Troszkę zboczyliśmy chyba z pomocy dla mnie Po napisaniu, że reklamacja została uznana zapytałem się o Wasze propozycje dla mnie odnośnie wybrania nowej wędki. Podałem, że na kuter preferowałbym dł. powyżej 300cm oraz na jakie przynęty będę łowił. Na początku padły super propozycje. A później:
Tomek88, może przyjrzysz się tej ofercie:
Niżej fotki (zrzuty) z jeszcze ciepłego katalogu. Same nowości.
W klubie megavega 5% rabatu, na wszystkie poniższe modele, od najniższych cen na rynku.
...
...
...
Z całym szacunkiem dla kolegi zdrowaczekolada, ale nie rozumiem tego co napisałeś. Przecież to mi w niczym nie pomoże.
Później Tomek88 pisze:
Wszystko ładnie pięknie, ale to rzutów multiplikatorem a szczególnie z łodzi nieporęczny jest długi kij bez względu czy to mała czy duża łajba. Chodzi o moment rzutu, castingowcy wiedzą o co kaman.
Przecież ja nie szukam wędki na łódkę tylko na kuter. Stosuję tylko i wyłącznie kołowrotki o szpuli stałej. Pisałem o tym na samym początku.
W końcu normalna wypowiedz trzymająca się mojej prośby (temat jest o wędkach więc nie napiszę, że nie na temat):
Witam,
Tylko kilka uwag do wypowiedzi Tomka 88
- w żadnym z postów kol. Cudak nie deklarował posługiwania
się multiplikatorem
- niezgadzam się również z opinią, że kije o tej długości są nieporęczne.
Wszystko zależy od umiejętności wędkarza a burta i rufa to są świetne miejsca
i do jeszcze dłuższych wędek
- nie wiem co oznacza zwrot "kaman'
- nie jestem handlowcem ani przedstawicielem firmy RHINO.

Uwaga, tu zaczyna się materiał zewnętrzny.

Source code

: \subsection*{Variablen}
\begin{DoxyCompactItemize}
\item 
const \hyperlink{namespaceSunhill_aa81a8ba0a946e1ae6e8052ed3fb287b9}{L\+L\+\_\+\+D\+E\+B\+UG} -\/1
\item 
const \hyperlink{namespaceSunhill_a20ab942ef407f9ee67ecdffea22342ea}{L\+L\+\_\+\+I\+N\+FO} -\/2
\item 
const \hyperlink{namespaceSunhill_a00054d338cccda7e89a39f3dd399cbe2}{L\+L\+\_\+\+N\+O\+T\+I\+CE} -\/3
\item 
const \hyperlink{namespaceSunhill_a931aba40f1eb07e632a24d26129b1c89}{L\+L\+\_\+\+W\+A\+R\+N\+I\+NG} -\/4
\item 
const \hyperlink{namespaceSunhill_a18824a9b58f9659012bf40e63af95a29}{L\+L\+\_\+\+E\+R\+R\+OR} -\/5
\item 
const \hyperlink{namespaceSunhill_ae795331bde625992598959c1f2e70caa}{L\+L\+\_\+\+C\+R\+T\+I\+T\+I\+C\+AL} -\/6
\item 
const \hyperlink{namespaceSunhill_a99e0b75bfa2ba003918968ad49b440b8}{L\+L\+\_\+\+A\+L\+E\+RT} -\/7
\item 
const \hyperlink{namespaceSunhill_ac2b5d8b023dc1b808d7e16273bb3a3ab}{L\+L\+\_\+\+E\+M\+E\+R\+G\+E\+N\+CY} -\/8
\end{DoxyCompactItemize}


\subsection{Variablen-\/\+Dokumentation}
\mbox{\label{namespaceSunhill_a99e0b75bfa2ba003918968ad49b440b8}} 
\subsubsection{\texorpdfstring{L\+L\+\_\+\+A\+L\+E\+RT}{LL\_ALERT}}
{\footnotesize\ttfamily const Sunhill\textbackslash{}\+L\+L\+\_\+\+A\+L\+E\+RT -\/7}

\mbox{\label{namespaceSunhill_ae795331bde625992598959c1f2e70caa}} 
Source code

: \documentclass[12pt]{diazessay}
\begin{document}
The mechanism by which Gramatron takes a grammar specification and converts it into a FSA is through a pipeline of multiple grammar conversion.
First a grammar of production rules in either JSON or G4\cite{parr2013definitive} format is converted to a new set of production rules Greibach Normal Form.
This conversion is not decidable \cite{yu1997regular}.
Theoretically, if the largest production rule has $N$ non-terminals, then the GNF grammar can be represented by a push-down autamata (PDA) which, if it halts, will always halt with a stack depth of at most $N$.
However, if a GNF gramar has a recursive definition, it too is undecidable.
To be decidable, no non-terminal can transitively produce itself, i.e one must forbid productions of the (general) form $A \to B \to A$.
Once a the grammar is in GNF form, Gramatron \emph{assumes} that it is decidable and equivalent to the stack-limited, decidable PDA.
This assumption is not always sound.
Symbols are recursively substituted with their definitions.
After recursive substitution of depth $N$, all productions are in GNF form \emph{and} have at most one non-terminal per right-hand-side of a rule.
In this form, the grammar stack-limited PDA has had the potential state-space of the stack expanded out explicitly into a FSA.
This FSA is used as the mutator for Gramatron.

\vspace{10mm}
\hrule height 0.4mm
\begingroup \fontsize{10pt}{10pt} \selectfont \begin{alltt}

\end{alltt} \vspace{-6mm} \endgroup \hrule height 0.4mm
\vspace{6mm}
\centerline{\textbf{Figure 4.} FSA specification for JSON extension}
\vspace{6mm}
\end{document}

Tak więc prosiłbym o bardziej precyzyjne wypowiedzi.
Podzieliłem się tylko swoim doświadczeniem z używania tej wędki
ale teraz zastanawiam się czy było warto?
Pozdrawiam
I jak zwykle bywa w takich momentach na rożnych forach, rodzi się dyskusja, która mi w żadnym stopniu nie pomoże
Bardzo dziękuję wszystkim za pomoc i jeśli kogoś w jakimś stopniu obraziłem lub uraziłem to przepraszam. Nadal oczekuję Waszych propozycji jeśli ktoś jest chętny mi pomóc. Za co serdecznie dziękuję.